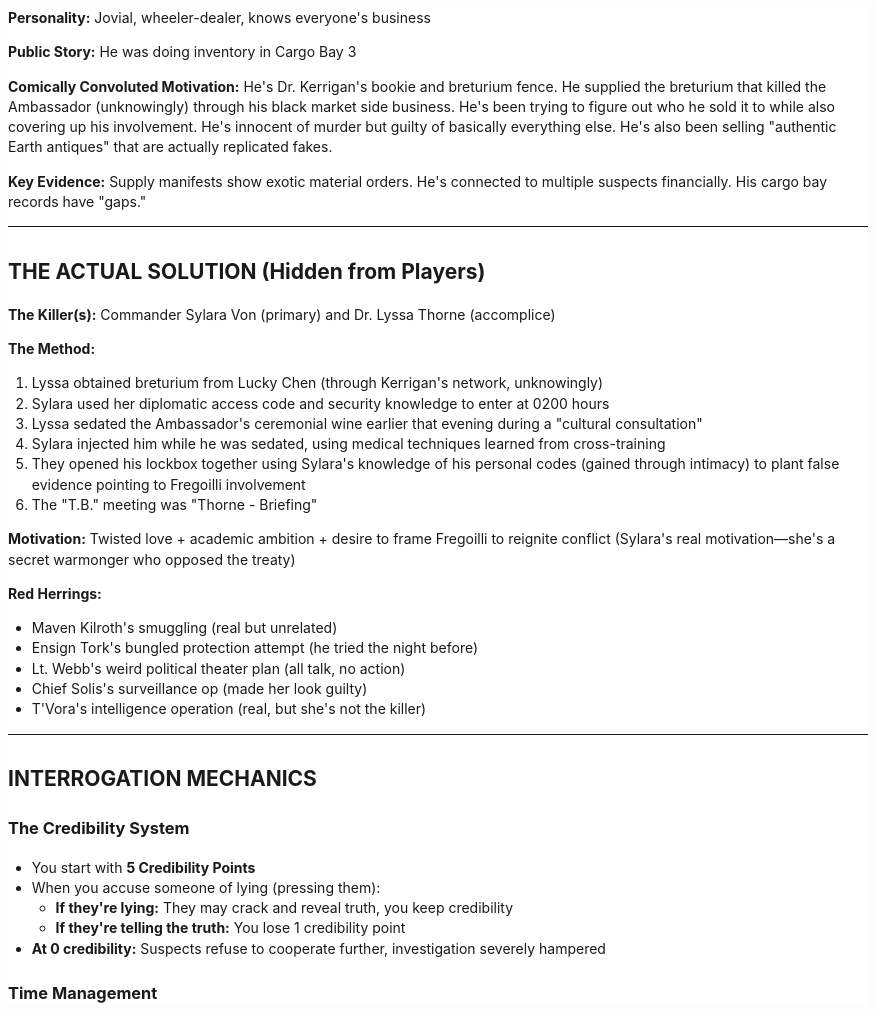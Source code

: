 **Personality:** Jovial, wheeler-dealer, knows everyone's business

**Public Story:** He was doing inventory in Cargo Bay 3

**Comically Convoluted Motivation:** He's Dr. Kerrigan's bookie and breturium fence. He supplied the breturium that killed the Ambassador (unknowingly) through his black market side business. He's been trying to figure out who he sold it to while also covering up his involvement. He's innocent of murder but guilty of basically everything else. He's also been selling "authentic Earth antiques" that are actually replicated fakes.

**Key Evidence:** Supply manifests show exotic material orders. He's connected to multiple suspects financially. His cargo bay records have "gaps."

---

## THE ACTUAL SOLUTION (Hidden from Players)

**The Killer(s):** Commander Sylara Von (primary) and Dr. Lyssa Thorne (accomplice)

**The Method:**

1. Lyssa obtained breturium from Lucky Chen (through Kerrigan's network, unknowingly)
2. Sylara used her diplomatic access code and security knowledge to enter at 0200 hours
3. Lyssa sedated the Ambassador's ceremonial wine earlier that evening during a "cultural consultation"
4. Sylara injected him while he was sedated, using medical techniques learned from cross-training
5. They opened his lockbox together using Sylara's knowledge of his personal codes (gained through intimacy) to plant false evidence pointing to Fregoilli involvement
6. The "T.B." meeting was "Thorne - Briefing"

**Motivation:** Twisted love + academic ambition + desire to frame Fregoilli to reignite conflict (Sylara's real motivation—she's a secret warmonger who opposed the treaty)

**Red Herrings:**
- Maven Kilroth's smuggling (real but unrelated)
- Ensign Tork's bungled protection attempt (he tried the night before)
- Lt. Webb's weird political theater plan (all talk, no action)
- Chief Solis's surveillance op (made her look guilty)
- T'Vora's intelligence operation (real, but she's not the killer)

---

## INTERROGATION MECHANICS

### The Credibility System

- You start with **5 Credibility Points**
- When you accuse someone of lying (pressing them):
  - **If they're lying:** They may crack and reveal truth, you keep credibility
  - **If they're telling the truth:** You lose 1 credibility point
- **At 0 credibility:** Suspects refuse to cooperate further, investigation severely hampered

### Time Management
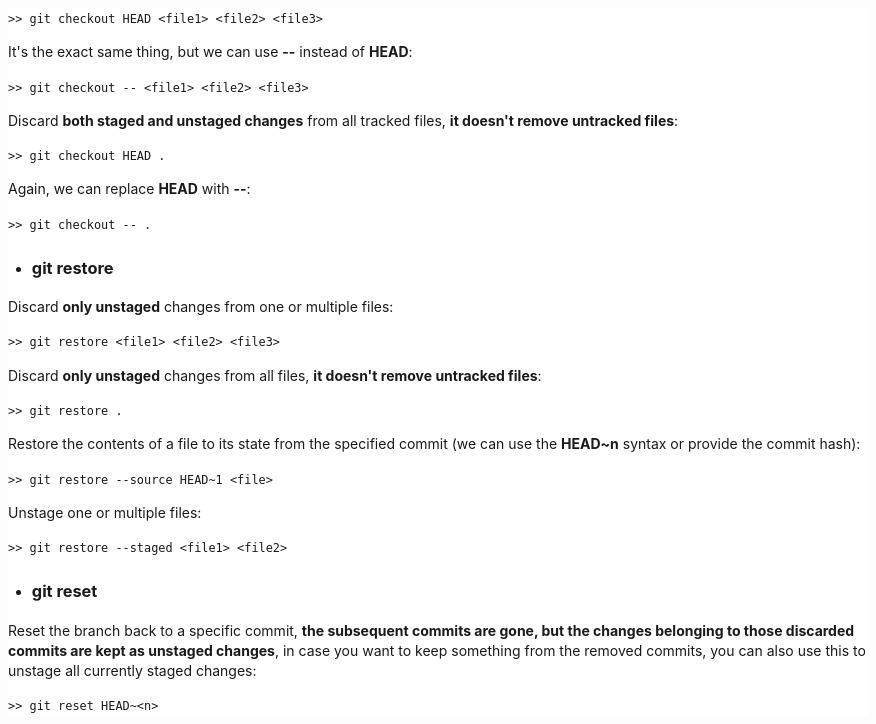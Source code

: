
 ```console
>> git checkout HEAD <file1> <file2> <file3>
```

It's the exact same thing, but we can use **--** instead of **HEAD**:

```console
>> git checkout -- <file1> <file2> <file3>
```

Discard **both staged and unstaged changes** from all tracked files, **it doesn't remove untracked files**:

```console
>> git checkout HEAD .
```

Again, we can replace **HEAD** with **--**:

```console
>> git checkout -- .
```

<div style="page-break-after: always;"></div>

- ### **git restore**

Discard **only unstaged** changes from one or multiple files:

```console
>> git restore <file1> <file2> <file3>
```

Discard **only unstaged** changes from all files, **it doesn't remove untracked files**:

```console
>> git restore .
```

Restore the contents of a file to its state from the specified commit (we can use the **HEAD~n** syntax or provide the commit hash):

```console
>> git restore --source HEAD~1 <file>
```

Unstage one or multiple files:

```console
>> git restore --staged <file1> <file2>
```

<div style="page-break-after: always;"></div>

- ### **git reset**

Reset the branch back to a specific commit, **the subsequent commits are gone, but the changes belonging to those discarded commits are kept as unstaged changes**, in case you want to keep something from the removed commits, you can also use this to unstage all currently staged changes:

```console
>> git reset HEAD~<n>
```
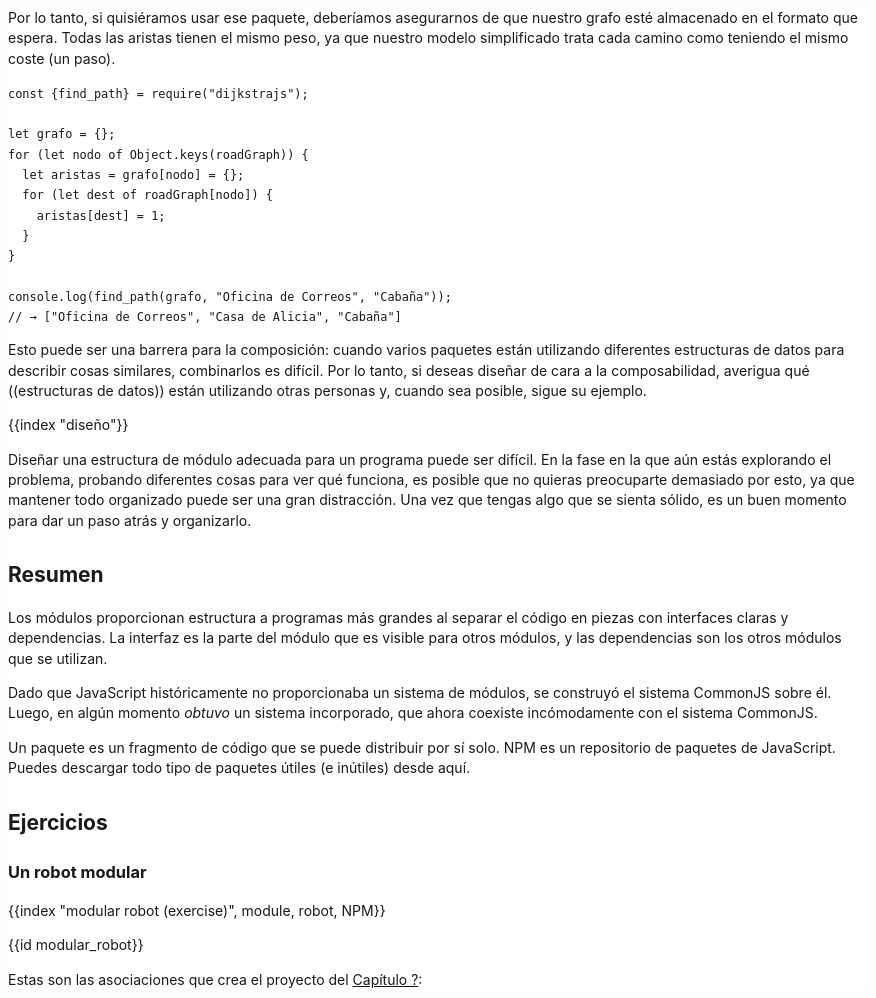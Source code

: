 Por lo tanto, si quisiéramos usar ese paquete, deberíamos asegurarnos de que nuestro grafo esté almacenado en el formato que espera. Todas las aristas tienen el mismo peso, ya que nuestro modelo simplificado trata cada camino como teniendo el mismo coste (un paso).

```
const {find_path} = require("dijkstrajs");

let grafo = {};
for (let nodo of Object.keys(roadGraph)) {
  let aristas = grafo[nodo] = {};
  for (let dest of roadGraph[nodo]) {
    aristas[dest] = 1;
  }
}

console.log(find_path(grafo, "Oficina de Correos", "Cabaña"));
// → ["Oficina de Correos", "Casa de Alicia", "Cabaña"]
```

Esto puede ser una barrera para la composición: cuando varios paquetes están utilizando diferentes estructuras de datos para describir cosas similares, combinarlos es difícil. Por lo tanto, si deseas diseñar de cara a la composabilidad, averigua qué ((estructuras de datos)) están utilizando otras personas y, cuando sea posible, sigue su ejemplo.

{{index "diseño"}}

Diseñar una estructura de módulo adecuada para un programa puede ser difícil. En la fase en la que aún estás explorando el problema, probando diferentes cosas para ver qué funciona, es posible que no quieras preocuparte demasiado por esto, ya que mantener todo organizado puede ser una gran distracción. Una vez que tengas algo que se sienta sólido, es un buen momento para dar un paso atrás y organizarlo.

## Resumen

Los módulos proporcionan estructura a programas más grandes al separar el código en piezas con interfaces claras y dependencias. La interfaz es la parte del módulo que es visible para otros módulos, y las dependencias son los otros módulos que se utilizan.

Dado que JavaScript históricamente no proporcionaba un sistema de módulos, se construyó el sistema CommonJS sobre él. Luego, en algún momento _obtuvo_ un sistema incorporado, que ahora coexiste incómodamente con el sistema CommonJS.

Un paquete es un fragmento de código que se puede distribuir por sí solo. NPM es un repositorio de paquetes de JavaScript. Puedes descargar todo tipo de paquetes útiles (e inútiles) desde aquí.

## Ejercicios

### Un robot modular

{{index "modular robot (exercise)", module, robot, NPM}}

{{id modular_robot}}

Estas son las asociaciones que crea el proyecto del [Capítulo ?](robot):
━━━━━━━━━━━━━━━━━━━━
▶ **YOUR INSTRUCTIONS**:
Throughout the data above, copy all lines where the word "doesn" is found.

▶ **TASK ANSWER**:
Discard **both staged and unstaged changes** from all tracked files, **it doesn't remove untracked files**:
Discard **only unstaged** changes from all files, **it doesn't remove untracked files**:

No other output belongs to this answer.